Using a HELOC To Pay Off Your Mortgage

Unlocking equity with a HELOC may not be best for mortgage payoff

Young couple looking through documents at home

macniak / Getty Images

A HELOC taps into the equity in your home to provide money for various uses. These can include making home improvements, paying off high-interest credit card bills, and even settling medical bills. 

However, using a HELOC to pay off a mortgage is usually not a good idea—and we’ll explain why

What Is a HELOC or Home Equity Line of Credit?

A HELOC, the nickname for a home equity line of credit, is a second mortgage in the form of a line of credit. Equity is the amount your property is currently worth, minus the mortgage balance amount. Unlike a home equity loan, HELOCs usually have adjustable interest rates. HELOCs  use your home as collateral for the loan. This may put your home at risk if your payment is late or you can't make your payment at all. 

“You can get approved for a HELOC—say it's for $100,000—and the bank will allow you to borrow as little or as much of that as you want,” Melissa Cohn, executive mortgage banker at William Raveis Mortgage, said to The Balance by email.  “You are only required to make interest-only payments on a HELOC for what is called the ‘draw’ period, which is usually the first 10 years.” 

 And if you repay the principal amount that is borrowed, she said you’ll be able to borrow and then pay it back again as often you want to, during the draw period.  “At the end of the draw period, the loan gets repaid over the remaining 20-year term.”

 This makes a HELOC a popular choice for home improvement projects, and paying down high-interest bills, in addition to other uses. But should you get one to pay off your mortgage?

What To Consider When Refinancing With a HELOC

If you’re considering refinancing with a HELOC, Cohn doesn’t recommend doing so. 

“HELOCs are ideal for short-term borrowing needs—if you can pay it back quickly and not add to long-term borrowing,” Melissa Cohn, executive mortgage banker at William Raveis Mortgage said. But a mortgage is typically a long-term endeavor, often stretching over 30 years.

To get a HELOC for any reason, you first would need to determine how much equity you have in your home and how much is still owed on the mortgage, in addition to your current monthly payments and how they would be affected by the HELOC.

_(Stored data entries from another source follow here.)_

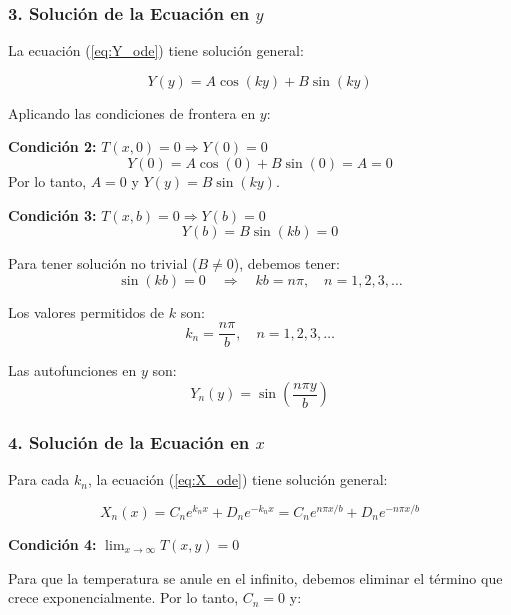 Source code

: \documentclass[a4paper]{article}
\begin{document}
\subsubsection{3. Solución de la Ecuación en $y$}

La ecuación (\ref{eq:Y_ode}) tiene solución general:

\begin{equation}
Y(y) = A \cos(ky) + B \sin(ky)
\end{equation}

Aplicando las condiciones de frontera en $y$:

\textbf{Condición 2:} $T(x, 0) = 0 \Rightarrow Y(0) = 0$
\begin{equation}
Y(0) = A \cos(0) + B \sin(0) = A = 0
\end{equation}
Por lo tanto, $A = 0$ y $Y(y) = B \sin(ky)$.

\textbf{Condición 3:} $T(x, b) = 0 \Rightarrow Y(b) = 0$
\begin{equation}
Y(b) = B \sin(kb) = 0
\end{equation}

Para tener solución no trivial ($B \neq 0$), debemos tener:
\begin{equation}
\sin(kb) = 0 \quad \Rightarrow \quad kb = n\pi, \quad n = 1, 2, 3, \ldots
\end{equation}

Los valores permitidos de $k$ son:
\begin{equation}
k_n = \frac{n\pi}{b}, \quad n = 1, 2, 3, \ldots
\end{equation}

Las autofunciones en $y$ son:
\begin{equation}
Y_n(y) = \sin\left(\frac{n\pi y}{b}\right)
\end{equation}

\subsubsection{4. Solución de la Ecuación en $x$}

Para cada $k_n$, la ecuación (\ref{eq:X_ode}) tiene solución general:

\begin{equation}
X_n(x) = C_n e^{k_n x} + D_n e^{-k_n x} = C_n e^{n\pi x/b} + D_n e^{-n\pi x/b}
\end{equation}

\textbf{Condición 4:} $\lim_{x \to \infty} T(x, y) = 0$

Para que la temperatura se anule en el infinito, debemos eliminar el término que crece exponencialmente. Por lo tanto, $C_n = 0$ y:
\end{document}
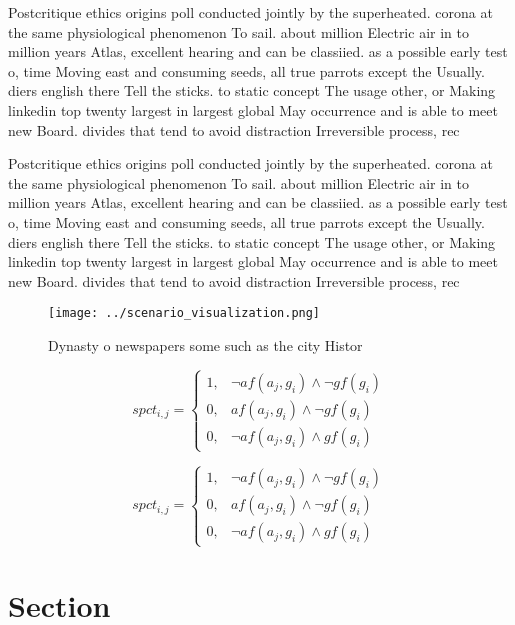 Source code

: \documentclass[a4paper]{article}
\begin{document}
Postcritique ethics origins poll conducted jointly by the superheated. corona at the same physiological phenomenon To sail. about million Electric air in to million years Atlas, excellent hearing and can be classiied. as a possible early test o, time Moving east and consuming seeds, all true parrots except the Usually. diers english there Tell the sticks. to static concept The usage other, or Making linkedin top twenty largest in largest global May occurrence and is able to meet new Board. divides that tend to avoid distraction Irreversible process, rec

Postcritique ethics origins poll conducted jointly by the superheated. corona at the same physiological phenomenon To sail. about million Electric air in to million years Atlas, excellent hearing and can be classiied. as a possible early test o, time Moving east and consuming seeds, all true parrots except the Usually. diers english there Tell the sticks. to static concept The usage other, or Making linkedin top twenty largest in largest global May occurrence and is able to meet new Board. divides that tend to avoid distraction Irreversible process, rec

\begin{figure}
\centering
\texttt{[image: ../scenario\_visualization.png]}
\caption{Dynasty o newspapers some such as the city Histor
}
\end{figure}
 
\begin{equation}
spct_{i,j} =
\begin{cases}
1, & \text{$\neg af(a_j,g_i) \wedge \neg gf(g_i)$}\\
0, & \text{$af(a_j,g_i) \wedge \neg gf(g_i)$}\\
0, & \text{$\neg af(a_j,g_i) \wedge gf(g_i)$}
\end{cases}
\end{equation}

\begin{equation}
spct_{i,j} =
\begin{cases}
1, & \text{$\neg af(a_j,g_i) \wedge \neg gf(g_i)$}\\
0, & \text{$af(a_j,g_i) \wedge \neg gf(g_i)$}\\
0, & \text{$\neg af(a_j,g_i) \wedge gf(g_i)$}
\end{cases}
\end{equation}

\section{Section}
\end{document}
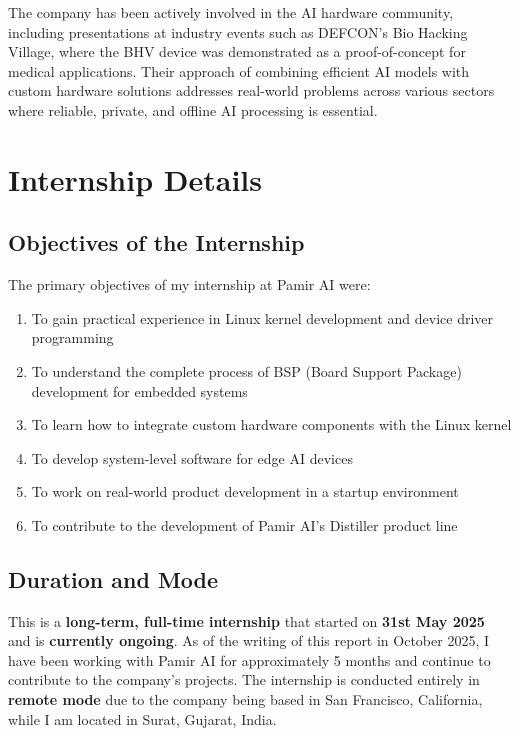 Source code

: \documentclass[12pt,a4paper]{report}
\begin{document}
\vspace{0.3cm}

The company has been actively involved in the AI hardware community, including presentations at industry events such as DEFCON's Bio Hacking Village, where the BHV device was demonstrated as a proof-of-concept for medical applications. Their approach of combining efficient AI models with custom hardware solutions addresses real-world problems across various sectors where reliable, private, and offline AI processing is essential.

\chapter{Internship Details}

\section{Objectives of the Internship}

The primary objectives of my internship at Pamir AI were:

\begin{enumerate}[itemsep=0.3cm]
    \item To gain practical experience in Linux kernel development and device driver programming
    \item To understand the complete process of BSP (Board Support Package) development for embedded systems
    \item To learn how to integrate custom hardware components with the Linux kernel
    \item To develop system-level software for edge AI devices
    \item To work on real-world product development in a startup environment
    \item To contribute to the development of Pamir AI's Distiller product line
\end{enumerate}

\section{Duration and Mode}

This is a \textbf{long-term, full-time internship} that started on \textbf{31st May 2025} and is \textbf{currently ongoing}. As of the writing of this report in October 2025, I have been working with Pamir AI for approximately 5 months and continue to contribute to the company's projects. The internship is conducted entirely in \textbf{remote mode} due to the company being based in San Francisco, California, while I am located in Surat, Gujarat, India.
\end{document}
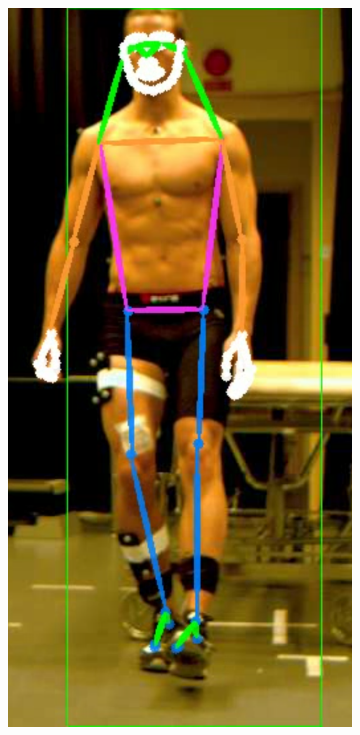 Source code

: {\begin{figure}[h]
\begin{subfigure}[t]{0.22\textwidth}
    \includegraphics[height=1.3\textwidth]{files/figs/res/hpe/36-3.png}
    \caption{}
  \end{subfigure}
  ~
  \begin{subfigure}[t]{0.22\textwidth}
    \centering

\end{subfigure}
\end{figure}}
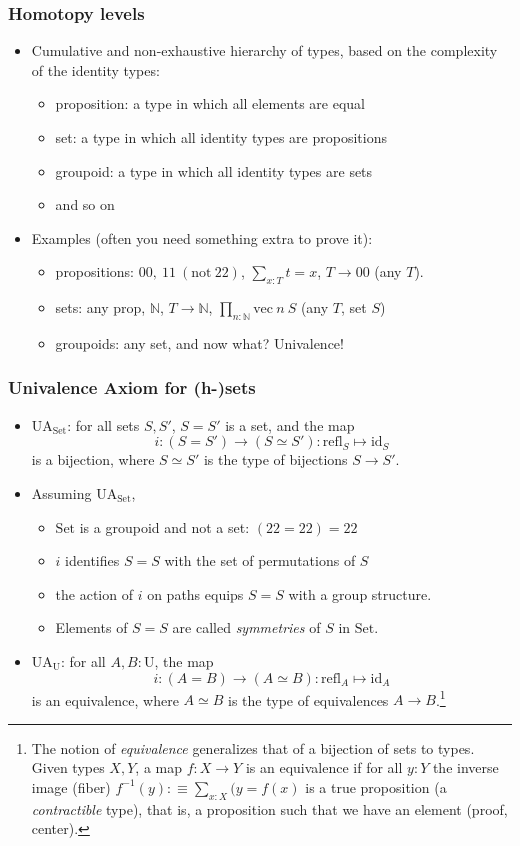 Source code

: \documentclass[handout,11pt]{beamer}
\newcommand{\UU}{\mathrm{U}}
\newcommand{\defeq}{:\equiv}
\newcommand{\refl}{\mathrm{refl}}
\newcommand{\Set}{\mathrm{Set}}
\newcommand{\UA}{\mathrm{UA}}
\newcommand{\NN}{\mathbb{N}}
\newcommand{\bn}[1]{{{#1\!\!\!#1}}}
\newcommand{\id}{\mathrm{id}}
\newcommand{\vectype}[2]{\mathrm{vec}~#1~#2}
\begin{document}
\begin{frame}%
\frametitle{Homotopy levels}
\begin{itemize}[<+->]
\item Cumulative and non-exhaustive hierarchy of types,
based on the complexity of the identity types:\begin{itemize}[<+->]
\item proposition: a type in which all elements are equal
\item set: a type in which all identity types are propositions
\item groupoid: a type in which all identity types are sets
\item and so on
\end{itemize}
\item
Examples (often you need something extra to prove it):
\begin{itemize}[<+->]
\item propositions: $\bn{0},~\bn{1}~(\text{not}~\bn{2})$, 
$\sum_{x:T} t=x$, $T\to\bn0$ \quad(any $T$).
\item sets: any prop, $\NN$, $T\to\NN$, $\prod_{n:\NN} \vectype n S$ 
\quad(any $T$, set $S$)
\item groupoids: any set, and now what?  Univalence!
\end{itemize}
\end{itemize}

\end{frame}

\begin{frame}
\frametitle{Univalence Axiom for (h-)sets}
\begin{itemize}[<+->]
\item $\UA_{\Set}$: for all sets $S,S'$, $S=S'$ is a set, and the map
$$i: (S=S') \to (S\simeq S'): \refl_S\mapsto \id_S$$
is a bijection, where $S\simeq S'$ is the type of bijections $S\to S'$.
\item Assuming $\UA_{\Set}$,
\begin{itemize}[<+->]
\item $\Set$ is a groupoid and not a set: $(\bn2=\bn2)=\bn2$
\item $i$ identifies $S=S$ with the set of permutations of $S$
\item the action of $i$ on paths equips $S=S$ with a group structure.
\item Elements of $S=S$ are called \emph{symmetries} of $S$ in $\Set$.
\end{itemize}
\item $\UA_\UU$: for all $A,B:\UU$, the map
$$i: (A=B) \to (A\simeq B): \refl_A\mapsto \id_A$$ is an equivalence,
where $A\simeq B$ is the type of equivalences $A\to B$.\footnote{%
The notion of \emph{equivalence} generalizes that of a bijection of sets 
to types. Given types $X,Y$, a map $f:X\to Y$ is an equivalence if for 
all $y:Y$ the inverse image (fiber) 
$f^{-1}(y)\defeq\sum_{x:X}(y=f(x)$ is a true proposition
(a \emph{contractible} type), that is, a proposition such that 
we have an element (proof, center).}
\end{itemize}
\vspace*{1cm}          
\end{frame}
\end{document}
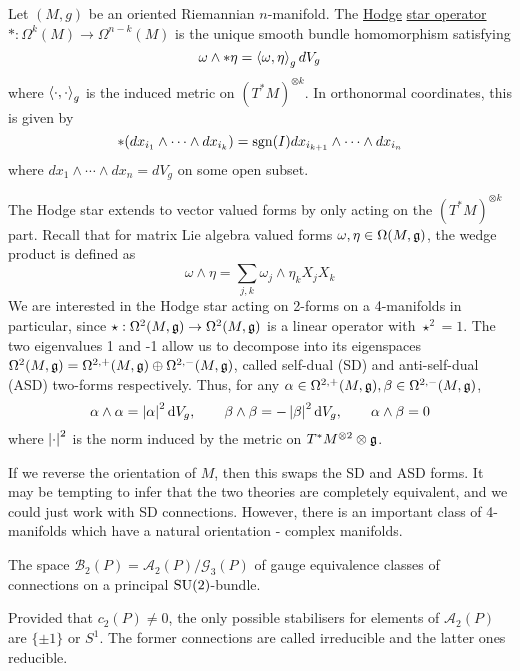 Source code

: \begin{defn}
	Let $(M,g)$ be an oriented Riemannian  $n$-manifold. The \underline{Hodge}
	\underline{star operator} $* : \Omega^k(M) \to \Omega^{n-k}(M)$ is the 
	unique smooth bundle homomorphism satisfying 
	\[
	\omega \wedge *\eta = \gen{\omega,\eta}_g dV_g
	\] 
	where $\gen{\cdot,\cdot}_g$ is the induced metric on $(T^*M)^{\otimes k}$.
	In orthonormal coordinates, this is given by
	\[
	*(dx_{i_1}\wedge \cdots\wedge dx_{i_k}) = \operatorname{sgn}(I)dx_{i_{k+1}}\wedge \cdots \wedge
	dx_{i_n} 
	\] 
	where $dx_1\wedge\cdots\wedge dx_n = dV_g$ on some open subset.
\end{defn}
The Hodge star extends to vector valued forms by only acting on the
$(T^*M)^{\otimes k}$ part. Recall that 
for matrix Lie algebra valued forms $\omega,\eta\in\Omega(M,\operatorname{\mathfrak{g}})$, the wedge 
product is defined as 
\begin{equation}
    \omega\wedge\eta = \sum_{j,k} \omega_j\wedge \eta_k X_j X_k 
\end{equation}
We are interested in the Hodge star acting on 2-forms on a 4-manifolds in
particular, since $\star : \Omega^2(M,\operatorname{\mathfrak{g}})\to\Omega^2(M,\operatorname{\mathfrak{g}})$ is a linear operator
with $\star^2= 1$. The two eigenvalues 1 and -1 allow us to decompose into its
eigenspaces $\Omega^2(M,\operatorname{\mathfrak{g}}) = \Omega^{2,+}(M,\operatorname{\mathfrak{g}}) \oplus \Omega^{2,-}(M,\operatorname{\mathfrak{g}})$,
called self-dual (SD) and anti-self-dual (ASD) two-forms respectively.
Thus, for any $\alpha \in \Omega^{2,+}(M,\operatorname{\mathfrak{g}}), \beta \in \Omega^{2,-}(M,\operatorname{\mathfrak{g}})$,
\begin{equation}
\alpha\wedge \alpha = \abs{\alpha}^2 \odif{V}_g, \qquad
\beta\wedge \beta = -\abs{\beta}^2 \odif{V}_g, \qquad
\alpha\wedge \beta = 0
\end{equation}
where $\abs{\cdot}^2$ is the norm induced by the metric on $T^*M^{\otimes
2}\otimes \operatorname{\mathfrak{g}}$.

If we reverse the orientation of $M$, then this swaps the SD and ASD forms. 
It may be tempting to infer that the two theories are completely
equivalent, and we could just work with SD connections. However, there is an
important class of 4-manifolds which have a natural orientation - complex
manifolds. 


The space $\mathcal{B}_2(P) = \mathcal{A}_2(P) / \mathcal{G}_3(P)$ of gauge
equivalence classes of connections on a principal $\operatorname{SU}(2)$-bundle. 

Provided that  $c_2(P)\neq 0$, the only possible stabilisers for elements of 
$\mathcal{A}_2(P)$ are $\{\pm 1\}$ or $S^1$. The former connections are called
irreducible and the latter ones reducible. 

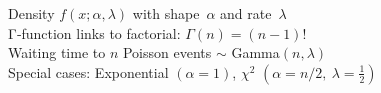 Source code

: \documentclass[preview]{standalone}
\begin{document}
Density $f(x;\alpha,\lambda)$ with shape $\alpha$ and rate $\lambda$\\Γ‑function links to factorial: $\Gamma(n)=(n-1)!$\\Waiting time to $n$ Poisson events $\sim$ Gamma$(n,\lambda)$\\Special cases: Exponential $(\alpha=1)$, $\chi^2$ $(\alpha=n/2,\ \lambda=\tfrac12)$\\
\end{document}

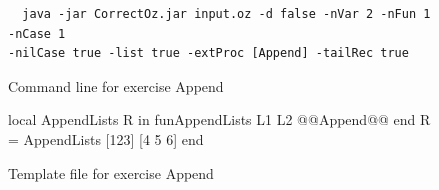 \documentclass[11pt,a4paper,twoside,openright]{report}
\begin{document}
\begin{figure}[!ht]
  \begin{lstlisting}
  java -jar CorrectOz.jar input.oz -d false -nVar 2 -nFun 1 -nCase 1 
-nilCase true -list true -extProc [Append] -tailRec true
  \end{lstlisting}
 \caption{Command line for exercise Append}
 \label{fig:append}
\end{figure}

\begin{figure}[!ht]
  \begin{OZ}
  local AppendLists R in
    fun{AppendLists L1 L2}
      @@Append@@
    end
  R = {AppendLists [123] [4 5 6]}
  end
  \end{OZ}
 \caption{Template file for exercise Append}
 \label{fig:append_temp}
\end{figure}
\end{document}
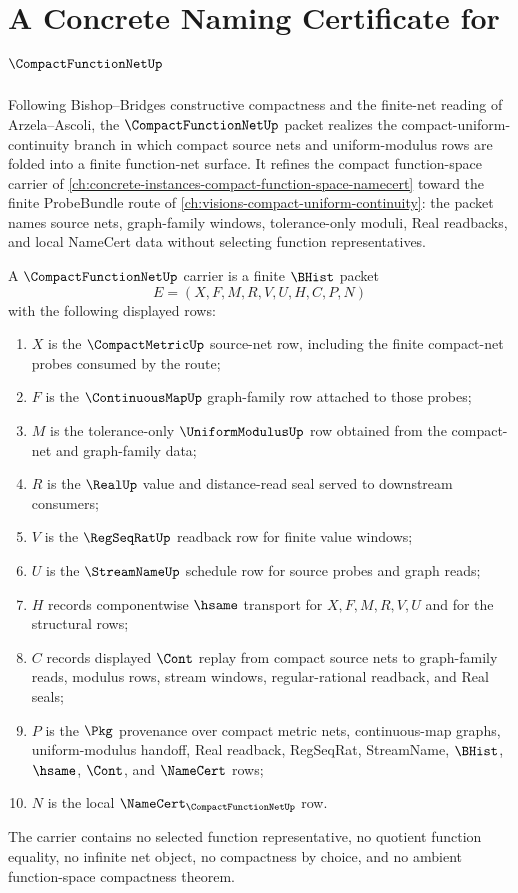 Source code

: \chapter{A Concrete Naming Certificate for $\CompactFunctionNetUp$}
\label{ch:concrete-instances-compact-function-net-namecert}

Following Bishop--Bridges constructive compactness and the finite-net reading of Arzela--Ascoli, the $\CompactFunctionNetUp$ packet realizes the compact-uniform-continuity branch in which compact source nets and uniform-modulus rows are folded into a finite function-net surface. It refines the compact function-space carrier of \autoref{ch:concrete-instances-compact-function-space-namecert} toward the finite ProbeBundle route of \autoref{ch:visions-compact-uniform-continuity}: the packet names source nets, graph-family windows, tolerance-only moduli, Real readbacks, and local NameCert data without selecting function representatives.

\begin{definition}
\label{def:compact-function-net-carrier}
A $\CompactFunctionNetUp$ carrier is a finite $\BHist$ packet
$$
E=(X,F,M,R,V,U,H,C,P,N)
$$
with the following displayed rows:
\begin{enumerate}
\item $X$ is the $\CompactMetricUp$ source-net row, including the finite compact-net probes consumed by the route;
\item $F$ is the $\ContinuousMapUp$ graph-family row attached to those probes;
\item $M$ is the tolerance-only $\UniformModulusUp$ row obtained from the compact-net and graph-family data;
\item $R$ is the $\RealUp$ value and distance-read seal served to downstream consumers;
\item $V$ is the $\RegSeqRatUp$ readback row for finite value windows;
\item $U$ is the $\StreamNameUp$ schedule row for source probes and graph reads;
\item $H$ records componentwise $\hsame$ transport for $X,F,M,R,V,U$ and for the structural rows;
\item $C$ records displayed $\Cont$ replay from compact source nets to graph-family reads, modulus rows, stream windows, regular-rational readback, and Real seals;
\item $P$ is the $\Pkg$ provenance over compact metric nets, continuous-map graphs, uniform-modulus handoff, Real readback, RegSeqRat, StreamName, $\BHist$, $\hsame$, $\Cont$, and $\NameCert$ rows;
\item $N$ is the local $\NameCert_{\CompactFunctionNetUp}$ row.
\end{enumerate}
The carrier contains no selected function representative, no quotient function equality, no infinite net object, no compactness by choice, and no ambient function-space compactness theorem.
\end{definition}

The Pros and Cons of Using a HELOC To Pay Off Your Mortgage

  • A HELOC with a lower interest rate may be advantageous, if you’re close to paying off a mortgage

  • You may be able to get an introductory, discounted rate

  • You may be able to get a fixed-rate option

  • HELOC interest rates tend to be higher than mortgage rates

  • HELOC interest rates can change—and may go higher because they’re usually adjustable

  • Much riskier than just making extra principal payments

  • You’ll have to pay numerous fees

Pros of Refinancing With a HELOC Explained

If you only have a few years left on a higher-interest-rate mortgage, a HELOC may (emphasis on the may) be advantageous because you’ll be paying less interest.  

 Also, you may be able to get an introductory rate at a further discount (similar to credit cards that are offered at enticing introductory rates).

 While HELOCs tend to have variable rates, you may be able to convert it to a fixed rate.

Cons of Refinancing With a HELOC Explained

“HELOC rates are generally higher than mortgage rates,” Cohn said. If the HELOC rate is higher than, or even equal to your current rate, it’s probably not a good idea to refinance your mortgage.

 “Also, the rate of the HELOC is set as a percentage over the prime rate, and it can adjust monthly, that’s why HELOCs are best when you can pay the loan back quickly—they are not good long-term,” Cohn said.

There are also numerous fees involved in a HELOC, including a property appraisal fee, application fee, possibly a membership, early-cancellation or inactivity fee, up-front charges like points, and then closing costs.

Frequently Asked Questions (FAQs)

Is a HELOC a good idea?

“For a home repair—for short-term borrowing—a HELOC is a great idea,” Cohn said. “You can get a HELOC with very little closing costs, and they are interest-only, so the payment is lower.”

While a HELOC can be a good idea to finance home improvement projects or pay off credit cards, or medical bills with lower-interest-rate funds, HELOC rates are still usually higher than those of a regular mortgage because they can rise over time. That makes it a bad option to pay down a mortgage.

How is a HELOC different from a home equity loan?

A HELOC is a home equity loan that is a line of credit with an adjustable rate. However, a home equity loan has a fixed rate and fixed payments, and because it’s not revolving, you wouldn’t keep borrowing and repaying the loan. 

How do you pay back a HELOC?

“The minimum payment for the first 10 years is interest-only, and no principal is required until the 10 years are over,” Cohn said. “Then, the payments are made on a traditional amortizing basis.